**DIRECTIONS FOR THIS TASK**
Leaving out the pictures, retype the lines from the beginning of the listing through the line containing "33.7 34.2 ...".

**DATA TO EXAMINE**
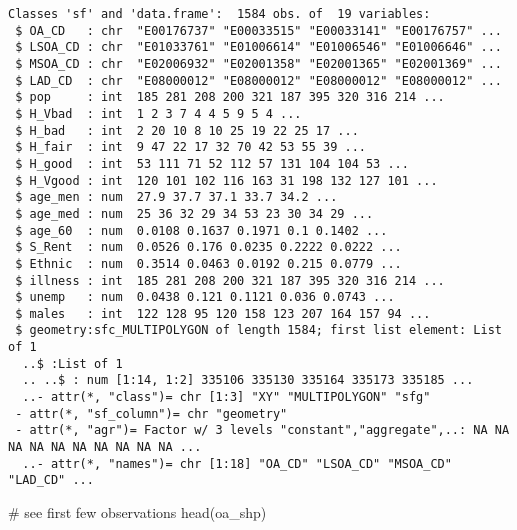 \documentclass[
  letterpaper,
  krantz2]{style/krantz}
\newenvironment{Shaded}{\begin{snugshade}}{\end{snugshade}}
\newcommand{\CommentTok}[1]{\textcolor[rgb]{0.37,0.37,0.37}{#1}}
\newcommand{\FunctionTok}[1]{\textcolor[rgb]{0.28,0.35,0.67}{#1}}
\newcommand{\NormalTok}[1]{\textcolor[rgb]{0.00,0.23,0.31}{#1}}
\begin{document}
\begin{verbatim}
Classes 'sf' and 'data.frame':  1584 obs. of  19 variables:
 $ OA_CD   : chr  "E00176737" "E00033515" "E00033141" "E00176757" ...
 $ LSOA_CD : chr  "E01033761" "E01006614" "E01006546" "E01006646" ...
 $ MSOA_CD : chr  "E02006932" "E02001358" "E02001365" "E02001369" ...
 $ LAD_CD  : chr  "E08000012" "E08000012" "E08000012" "E08000012" ...
 $ pop     : int  185 281 208 200 321 187 395 320 316 214 ...
 $ H_Vbad  : int  1 2 3 7 4 4 5 9 5 4 ...
 $ H_bad   : int  2 20 10 8 10 25 19 22 25 17 ...
 $ H_fair  : int  9 47 22 17 32 70 42 53 55 39 ...
 $ H_good  : int  53 111 71 52 112 57 131 104 104 53 ...
 $ H_Vgood : int  120 101 102 116 163 31 198 132 127 101 ...
 $ age_men : num  27.9 37.7 37.1 33.7 34.2 ...
 $ age_med : num  25 36 32 29 34 53 23 30 34 29 ...
 $ age_60  : num  0.0108 0.1637 0.1971 0.1 0.1402 ...
 $ S_Rent  : num  0.0526 0.176 0.0235 0.2222 0.0222 ...
 $ Ethnic  : num  0.3514 0.0463 0.0192 0.215 0.0779 ...
 $ illness : int  185 281 208 200 321 187 395 320 316 214 ...
 $ unemp   : num  0.0438 0.121 0.1121 0.036 0.0743 ...
 $ males   : int  122 128 95 120 158 123 207 164 157 94 ...
 $ geometry:sfc_MULTIPOLYGON of length 1584; first list element: List of 1
  ..$ :List of 1
  .. ..$ : num [1:14, 1:2] 335106 335130 335164 335173 335185 ...
  ..- attr(*, "class")= chr [1:3] "XY" "MULTIPOLYGON" "sfg"
 - attr(*, "sf_column")= chr "geometry"
 - attr(*, "agr")= Factor w/ 3 levels "constant","aggregate",..: NA NA NA NA NA NA NA NA NA NA ...
  ..- attr(*, "names")= chr [1:18] "OA_CD" "LSOA_CD" "MSOA_CD" "LAD_CD" ...
\end{verbatim}

\begin{Shaded}
\begin{Highlighting}[]
\CommentTok{\# see first few observations}
\FunctionTok{head}\NormalTok{(oa\_shp)}
\end{Highlighting}
\end{Shaded}
\end{document}
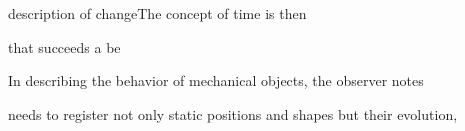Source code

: description of changeThe concept of time is then  


 that succeeds a be   


In describing the behavior of mechanical objects, the observer notes 

needs to register not only static positions and shapes but their evolution,  






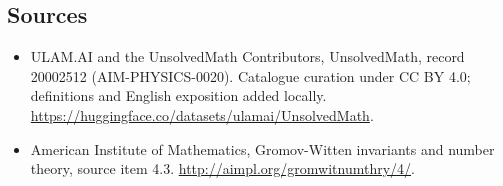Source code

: \documentclass[11pt]{article}
\begin{document}
\subsection{Sources}
\begin{itemize}
\item[\hypertarget{source:20002512:1}{S1}] ULAM.AI and the UnsolvedMath Contributors, UnsolvedMath, record 20002512 (AIM-PHYSICS-0020). Catalogue curation under CC BY 4.0; definitions and English exposition added locally.
\url{https://huggingface.co/datasets/ulamai/UnsolvedMath}.
\item[\hypertarget{source:20002512:2}{S2}] American Institute of Mathematics, Gromov-Witten invariants and number theory, source item 4.3.
\url{http://aimpl.org/gromwitnumthry/4/}.
\end{itemize}
\label{end:20002512}
\end{document}
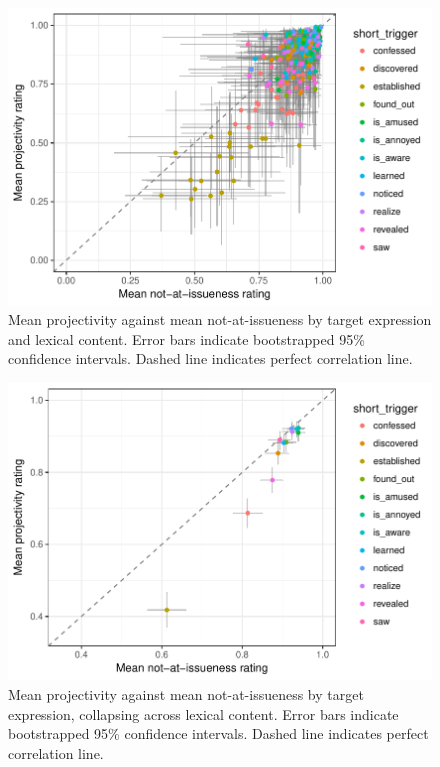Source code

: \documentclass[11pt,fleqn]{article}
\newcommand{\6}{\mbox{$[\hspace*{-.6mm}[$}}
\newcommand{\9}{\mbox{$]\hspace*{-.6mm}]$}}
\begin{document}
\begin{figure}[!h]

\begin{center}
\includegraphics[width=12cm]{../results/exp1b/graphs/ai-proj-bytrigger-bycontent}
\end{center}

\caption{Mean projectivity against mean not-at-issueness by target expression and lexical content. Error bars indicate bootstrapped 95\% confidence intervals. Dashed line indicates perfect correlation line.}
\label{fig:f-proj-ai-1b}
\end{figure}

\begin{figure}[!h]

\begin{center}
\includegraphics[width=12cm]{../results/exp1b/graphs/ai-proj-bytrigger}
\end{center}

\caption{Mean projectivity against mean not-at-issueness by target expression, collapsing across lexical content. Error bars indicate bootstrapped 95\% confidence intervals. Dashed line indicates perfect correlation line.}
\label{fig:f-proj-ai-trigg-1b}
\end{figure}
\end{document}

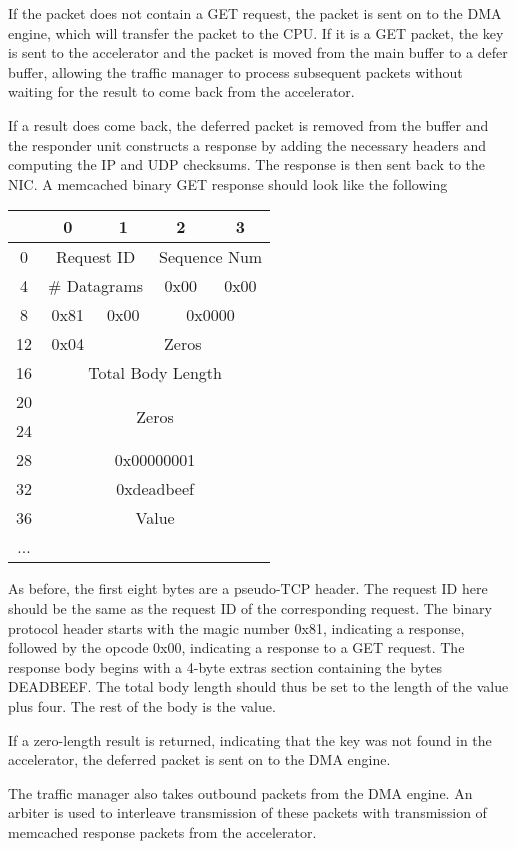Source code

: If the packet does not contain a GET request, the packet
is sent on to the DMA engine, which will transfer the packet to the CPU.
If it is a GET packet, the key is sent to the accelerator and
the packet is moved from the main buffer to a defer buffer, allowing the
traffic manager to process subsequent packets without waiting for the result
to come back from the accelerator.

If a result does come back, the deferred packet is removed from the buffer and
the responder unit constructs a response by adding the necessary headers and
computing the IP and UDP checksums. The response is then sent back to the NIC.
A memcached binary GET response should look like the following

\begin{center}
    \begin{tabular}{|c|c|c|c|c|}
        \hline
          & 0 & 1 & 2 & 3 \\
        \hline
        0 & \multicolumn{2}{|c}{Request ID} & \multicolumn{2}{|c|}{Sequence Num} \\
        \hline
        4 & \multicolumn{2}{|c|}{\# Datagrams} & 0x00 & 0x00 \\
        \hline
        8 & 0x81 & 0x00 & \multicolumn{2}{c|}{0x0000} \\
        \hline
        12 & 0x04 & \multicolumn{3}{c|}{Zeros} \\
        \hline
        16 & \multicolumn{4}{|c|}{Total Body Length} \\
        \hline
        20 & \multicolumn{4}{|c|}{\multirow{2}{*}{Zeros}} \\
        \cline{1-1}
        24 & \multicolumn{4}{|c|}{} \\
        \hline
        28 & \multicolumn{4}{|c|}{0x00000001} \\
        \hline
        32 & \multicolumn{4}{|c|}{0xdeadbeef} \\
        \hline
        36 & \multicolumn{4}{|c|}{Value} \\
        ... & \multicolumn{4}{|c|}{} \\
        \hline
    \end{tabular}
\end{center}

As before, the first eight bytes are a pseudo-TCP header. The request ID here
should be the same as the request ID of the corresponding request.
The binary protocol header starts with the magic number 0x81, indicating a
response, followed by the opcode 0x00, indicating a response to a GET request.
The response body begins with a 4-byte extras section containing the bytes
DEADBEEF. The total body length should thus be set to the length of the value
plus four. The rest of the body is the value.

If a zero-length result is returned, indicating that the key was not found in
the accelerator, the deferred packet is sent on to the DMA engine.

The traffic manager also takes outbound packets from the DMA engine. An arbiter
is used to interleave transmission of these packets with transmission of
memcached response packets from the accelerator.
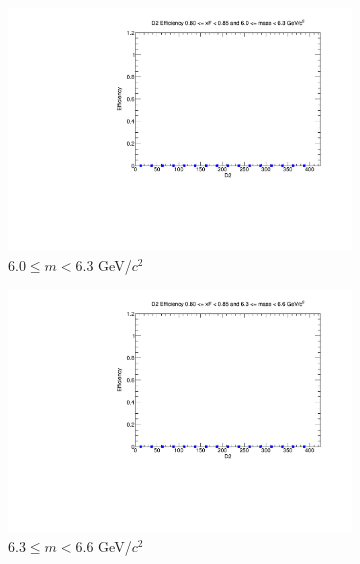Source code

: \documentclass[11pt]{article}
\begin{document}
\begin{figure}[p]
\begin{subfigure}[b]{0.32\textwidth}
        \includegraphics[width=\textwidth]{./kTrackerEfficiencyPlots/D2_Efficiency_xF16_mass6.pdf}
        \caption{$6.0 \leq m < 6.3$ GeV/$c^2$}
    \end{subfigure}\hfill
    \begin{subfigure}[b]{0.32\textwidth}
        \centering
        \includegraphics[width=\textwidth]{./kTrackerEfficiencyPlots/D2_Efficiency_xF16_mass7.pdf}
        \caption{$6.3 \leq m < 6.6$ GeV/$c^2$}
    \end{subfigure}\hfill
    \begin{subfigure}[b]{0.32\textwidth}
        \centering

\end{subfigure}
\end{figure}
\end{document}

**TASK OUTPUT**
 \documentclass[
  letterpaper,
  krantz2]{style/krantz}
\newenvironment{Shaded}{\begin{snugshade}}{\end{snugshade}}
\newcommand{\CommentTok}[1]{\textcolor[rgb]{0.37,0.37,0.37}{#1}}
\newcommand{\FunctionTok}[1]{\textcolor[rgb]{0.28,0.35,0.67}{#1}}
\newcommand{\NormalTok}[1]{\textcolor[rgb]{0.00,0.23,0.31}{#1}}
\begin{document}
\begin{verbatim}
Classes 'sf' and 'data.frame':  1584 obs. of  19 variables:
 $ OA_CD   : chr  "E00176737" "E00033515" "E00033141" "E00176757" ...
 $ LSOA_CD : chr  "E01033761" "E01006614" "E01006546" "E01006646" ...
 $ MSOA_CD : chr  "E02006932" "E02001358" "E02001365" "E02001369" ...
 $ LAD_CD  : chr  "E08000012" "E08000012" "E08000012" "E08000012" ...
 $ pop     : int  185 281 208 200 321 187 395 320 316 214 ...
 $ H_Vbad  : int  1 2 3 7 4 4 5 9 5 4 ...
 $ H_bad   : int  2 20 10 8 10 25 19 22 25 17 ...
 $ H_fair  : int  9 47 22 17 32 70 42 53 55 39 ...
 $ H_good  : int  53 111 71 52 112 57 131 104 104 53 ...
 $ H_Vgood : int  120 101 102 116 163 31 198 132 127 101 ...
 $ age_men : num  27.9 37.7 37.1 33.7 34.2 ...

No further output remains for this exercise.